What is needed
Copy out again, unchanged, the line that contains "use a custom" and every line after it down to the last line of the data.

Exercise material
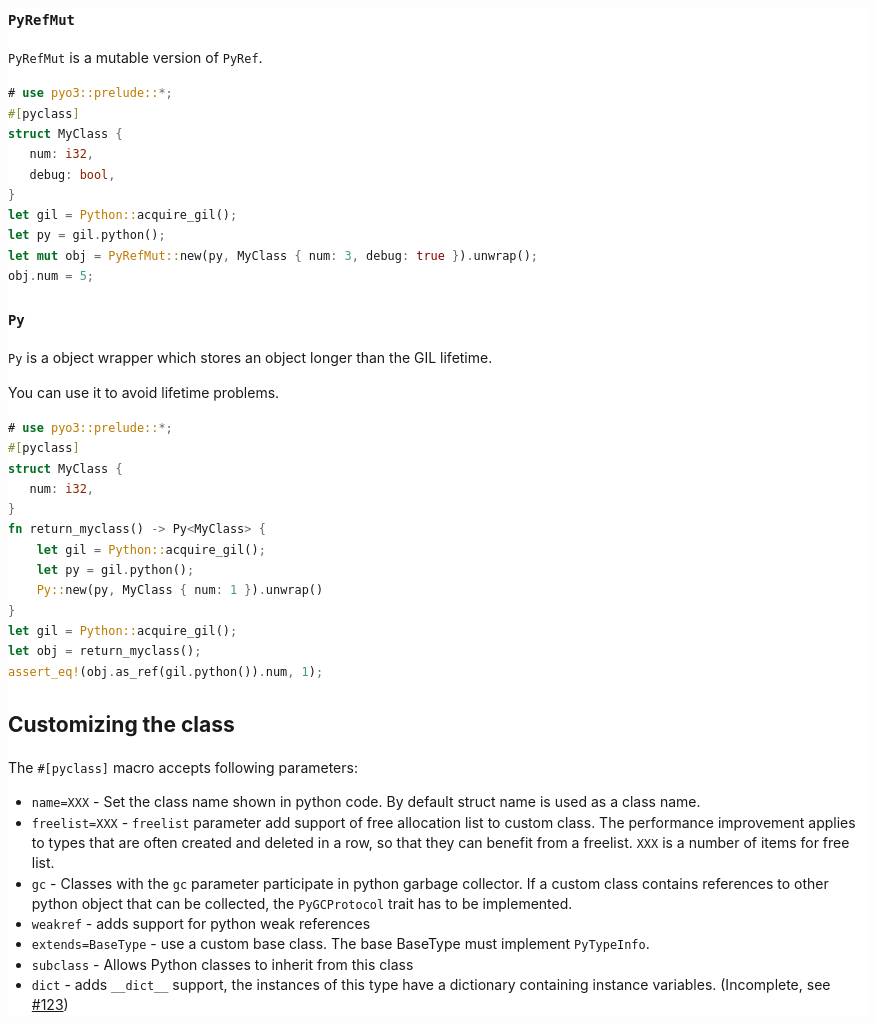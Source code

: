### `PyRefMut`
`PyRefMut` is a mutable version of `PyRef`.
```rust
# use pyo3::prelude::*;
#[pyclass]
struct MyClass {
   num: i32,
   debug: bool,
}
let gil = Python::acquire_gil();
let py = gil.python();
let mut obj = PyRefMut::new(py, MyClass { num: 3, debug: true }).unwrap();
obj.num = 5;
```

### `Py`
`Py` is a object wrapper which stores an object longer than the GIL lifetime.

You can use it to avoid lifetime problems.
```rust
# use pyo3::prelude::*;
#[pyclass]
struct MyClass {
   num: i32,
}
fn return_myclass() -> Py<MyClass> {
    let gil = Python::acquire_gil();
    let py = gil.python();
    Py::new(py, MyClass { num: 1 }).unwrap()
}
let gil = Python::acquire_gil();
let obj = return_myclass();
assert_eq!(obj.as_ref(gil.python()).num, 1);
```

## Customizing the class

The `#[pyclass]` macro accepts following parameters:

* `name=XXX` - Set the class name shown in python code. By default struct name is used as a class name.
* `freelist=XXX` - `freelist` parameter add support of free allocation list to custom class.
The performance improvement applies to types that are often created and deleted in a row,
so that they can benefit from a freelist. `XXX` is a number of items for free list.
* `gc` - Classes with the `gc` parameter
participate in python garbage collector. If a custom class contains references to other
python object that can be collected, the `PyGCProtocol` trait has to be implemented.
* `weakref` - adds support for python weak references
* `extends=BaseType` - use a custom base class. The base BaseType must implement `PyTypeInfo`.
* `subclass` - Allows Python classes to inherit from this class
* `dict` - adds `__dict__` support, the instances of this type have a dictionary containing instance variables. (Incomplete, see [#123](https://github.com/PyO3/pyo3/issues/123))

Output of the task
* `extends=BaseType` - use a custom base class. The base BaseType must implement `PyTypeInfo`.
* `subclass` - Allows Python classes to inherit from this class
* `dict` - adds `__dict__` support, the instances of this type have a dictionary containing instance variables. (Incomplete, see [#123](https://github.com/PyO3/pyo3/issues/123))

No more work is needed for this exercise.